Era un murmullo coral lejano, lleno de estridencias apagadas y de clamores mudos, como si desde la grisácea bóveda celeste cayeran, con desgarrados alaridos, los ángeles condenados. O aún más cerca: como si mataran niños debajo de una ceiba. Cocuyo, Severo Sarduy. Pero lo que más me interesa es el parte meteorológico. Oh, sí. No me pierdo ni uno. Como Penélope a su Odiseo, yo espero un huracán. Huracán, Ena Lucía Portela.

I EN UNO DE LOS CAPÍTULOS memorables de Cocuyo, de Severo Sarduy, el niño se queda petrificado ante la imagen de una plancha de zinc cercenándole el cuello a un transeúnte (un negro que corría con un baúl en la mano), mientras las ráfagas de viento anunciaban el paso de un huracán y obligaban a refugiarse en las casas y a rezar para que regresara la calma con un saldo de ventanas rotas y nervios desquiciados. Tras la desmesura de la imagen, el niño reparte tazas de tilo con matarratas a la familia, para que nadie sepa que tiene miedo.

días de ciclones

Durante los ciclones yo tenía miedo. Un miedo a que se abriera una ventana y se colara el torbellino dentro de la casa. Un miedo literario, cinematográfico, quizás. Cuando ya habíamos cumplido todas las previsiones, nos sentábamos en los sillones de madera de la sala con las velas encendidas, a desear que la ciudad permaneciera en su sitio al otro día.

II El ritmo de los movimientos cambiaba a medida que el viento se hacía más fuerte. Había que correr a la tienda más cercana en busca de pan y velas; había que sellar las ventanas con tablones o precintas de papel colocadas en forma de cruz, y que nadie se molestaría después en quitar; apuntalar los techos, asegurar las tapas de los tanques que volarían como hojas secas y degollarían como afilados cuchillos; las tejas sueltas, las sillas del patio...

Con la adolescencia descubrí otras formas de desafiar los ciclones. Nada más aterrador y a la vez más seductor que caminar contra el viento, que sospechar que las alambradas se vendrían abajo, los gajos, los frutos de los árboles, el tendido eléctrico. Nada más perverso, desde luego, que saberse con vida entre tanta amenaza. En una esquina, varios hombres jugaban dominó y bebían cerveza, mientras escuchaban a cada hora el parte de la radio. Las horas previas a un ciclón eran las últimas horas de confianza. Después, todo podía suceder a pesar de precauciones y predicciones.

Había que tapar con bolsas plásticas todo lo que se atesoraba: el ventilador del 50, la lavadora rusa, el televisor recién ganado en el trabajo.

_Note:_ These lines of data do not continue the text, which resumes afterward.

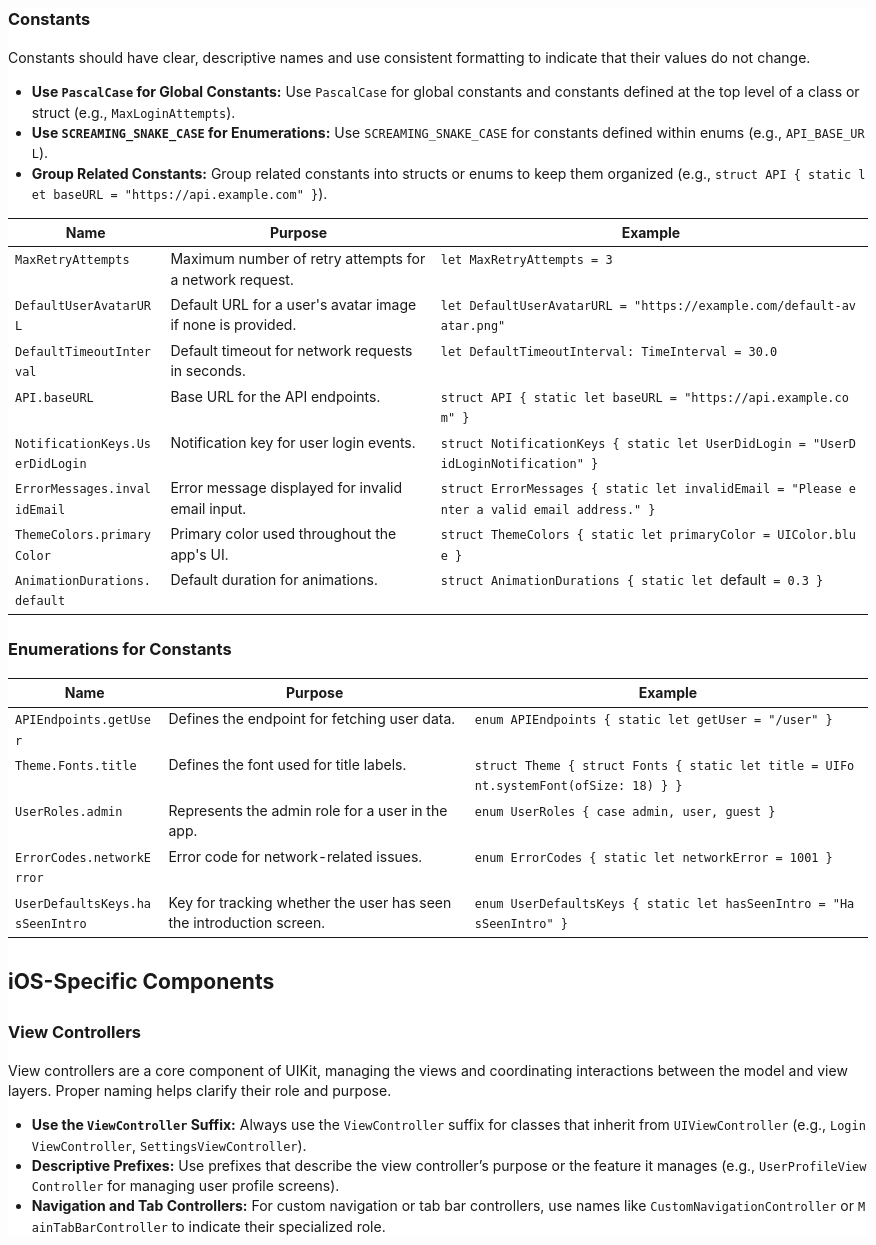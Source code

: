 ### **Constants**
Constants should have clear, descriptive names and use consistent formatting to indicate that their values do not change.

- **Use `PascalCase` for Global Constants:** Use `PascalCase` for global constants and constants defined at the top level of a class or struct (e.g., `MaxLoginAttempts`).
- **Use `SCREAMING_SNAKE_CASE` for Enumerations:** Use `SCREAMING_SNAKE_CASE` for constants defined within enums (e.g., `API_BASE_URL`).
- **Group Related Constants:** Group related constants into structs or enums to keep them organized (e.g., `struct API { static let baseURL = "https://api.example.com" }`).

| **Name**                       | **Purpose**                                                       | **Example**                             |
|--------------------------------|-------------------------------------------------------------------|-----------------------------------------|
| `MaxRetryAttempts`             | Maximum number of retry attempts for a network request.           | `let MaxRetryAttempts = 3`              |
| `DefaultUserAvatarURL`         | Default URL for a user's avatar image if none is provided.        | `let DefaultUserAvatarURL = "https://example.com/default-avatar.png"` |
| `DefaultTimeoutInterval`       | Default timeout for network requests in seconds.                  | `let DefaultTimeoutInterval: TimeInterval = 30.0` |
| `API.baseURL`                  | Base URL for the API endpoints.                                    | `struct API { static let baseURL = "https://api.example.com" }` |
| `NotificationKeys.UserDidLogin`| Notification key for user login events.                            | `struct NotificationKeys { static let UserDidLogin = "UserDidLoginNotification" }` |
| `ErrorMessages.invalidEmail`   | Error message displayed for invalid email input.                   | `struct ErrorMessages { static let invalidEmail = "Please enter a valid email address." }` |
| `ThemeColors.primaryColor`     | Primary color used throughout the app's UI.                        | `struct ThemeColors { static let primaryColor = UIColor.blue }` |
| `AnimationDurations.default`   | Default duration for animations.                                   | `struct AnimationDurations { static let `default` = 0.3 }` |

### **Enumerations for Constants**
| **Name**                       | **Purpose**                                                       | **Example**                             |
|--------------------------------|-------------------------------------------------------------------|-----------------------------------------|
| `APIEndpoints.getUser`         | Defines the endpoint for fetching user data.                      | `enum APIEndpoints { static let getUser = "/user" }` |
| `Theme.Fonts.title`            | Defines the font used for title labels.                           | `struct Theme { struct Fonts { static let title = UIFont.systemFont(ofSize: 18) } }` |
| `UserRoles.admin`              | Represents the admin role for a user in the app.                  | `enum UserRoles { case admin, user, guest }` |
| `ErrorCodes.networkError`      | Error code for network-related issues.                            | `enum ErrorCodes { static let networkError = 1001 }` |
| `UserDefaultsKeys.hasSeenIntro`| Key for tracking whether the user has seen the introduction screen.| `enum UserDefaultsKeys { static let hasSeenIntro = "HasSeenIntro" }` |

## **iOS-Specific Components**

### **View Controllers**
View controllers are a core component of UIKit, managing the views and coordinating interactions between the model and view layers. Proper naming helps clarify their role and purpose.

- **Use the `ViewController` Suffix:** Always use the `ViewController` suffix for classes that inherit from `UIViewController` (e.g., `LoginViewController`, `SettingsViewController`).
- **Descriptive Prefixes:** Use prefixes that describe the view controller’s purpose or the feature it manages (e.g., `UserProfileViewController` for managing user profile screens).
- **Navigation and Tab Controllers:** For custom navigation or tab bar controllers, use names like `CustomNavigationController` or `MainTabBarController` to indicate their specialized role.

Había que, incluso, construir muros improvisados en las entradas de las casas —el vecino robaba ladrillos y argamasa de una obra cercana— para detener el torrente de agua que las alcantarillas, ahogadas y obsoletas, no podían asimilar. En mitad del diluvio, los muros se venían abajo, o debían romperse desesperadamente para sacar el agua que había entrado por cuanta rendija hallaba a su paso y que ahora no tenía por donde salir.